> _WORK ORDER_
Could you count the lines in the entries beneath that hold the word "sein"? Respond with the number alone.

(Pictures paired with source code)
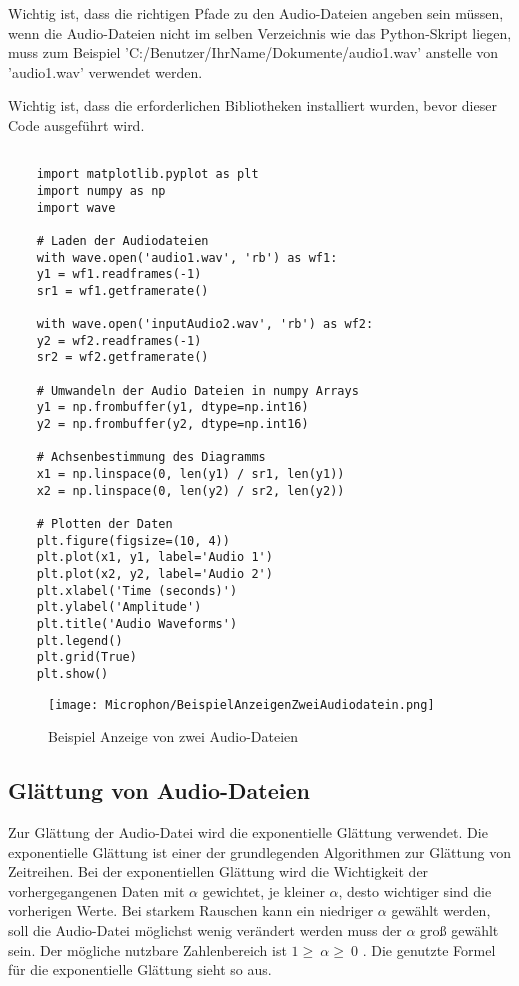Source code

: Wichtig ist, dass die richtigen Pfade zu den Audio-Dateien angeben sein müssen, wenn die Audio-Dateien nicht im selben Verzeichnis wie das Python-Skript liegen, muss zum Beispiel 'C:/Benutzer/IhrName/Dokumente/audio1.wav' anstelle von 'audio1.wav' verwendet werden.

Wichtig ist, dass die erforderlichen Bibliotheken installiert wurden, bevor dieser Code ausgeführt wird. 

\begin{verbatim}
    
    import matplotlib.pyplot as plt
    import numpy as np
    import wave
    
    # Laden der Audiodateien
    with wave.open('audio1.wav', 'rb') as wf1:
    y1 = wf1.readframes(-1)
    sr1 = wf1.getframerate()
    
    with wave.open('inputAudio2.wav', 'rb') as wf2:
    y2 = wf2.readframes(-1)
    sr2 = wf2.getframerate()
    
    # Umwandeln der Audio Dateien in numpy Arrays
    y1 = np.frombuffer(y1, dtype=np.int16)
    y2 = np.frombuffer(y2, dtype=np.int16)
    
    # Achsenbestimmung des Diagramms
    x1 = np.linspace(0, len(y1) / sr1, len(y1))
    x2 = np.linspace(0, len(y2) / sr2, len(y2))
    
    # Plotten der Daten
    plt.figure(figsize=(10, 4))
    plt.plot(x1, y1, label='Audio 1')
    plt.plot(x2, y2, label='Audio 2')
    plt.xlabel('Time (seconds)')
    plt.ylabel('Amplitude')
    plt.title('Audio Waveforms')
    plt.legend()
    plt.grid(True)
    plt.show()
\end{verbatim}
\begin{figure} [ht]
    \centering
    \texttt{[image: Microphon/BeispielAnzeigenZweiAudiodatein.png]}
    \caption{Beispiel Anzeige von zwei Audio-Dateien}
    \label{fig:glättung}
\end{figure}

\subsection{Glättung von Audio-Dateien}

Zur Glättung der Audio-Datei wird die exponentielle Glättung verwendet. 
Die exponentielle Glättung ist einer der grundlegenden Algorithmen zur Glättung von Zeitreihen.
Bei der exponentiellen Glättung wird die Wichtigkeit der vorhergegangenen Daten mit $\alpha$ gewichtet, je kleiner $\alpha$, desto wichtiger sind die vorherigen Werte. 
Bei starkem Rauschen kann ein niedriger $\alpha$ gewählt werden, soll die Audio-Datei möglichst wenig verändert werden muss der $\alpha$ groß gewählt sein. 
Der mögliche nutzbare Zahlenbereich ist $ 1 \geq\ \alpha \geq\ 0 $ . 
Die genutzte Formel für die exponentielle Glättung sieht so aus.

> _REPLY TO THE EXERCISE_
2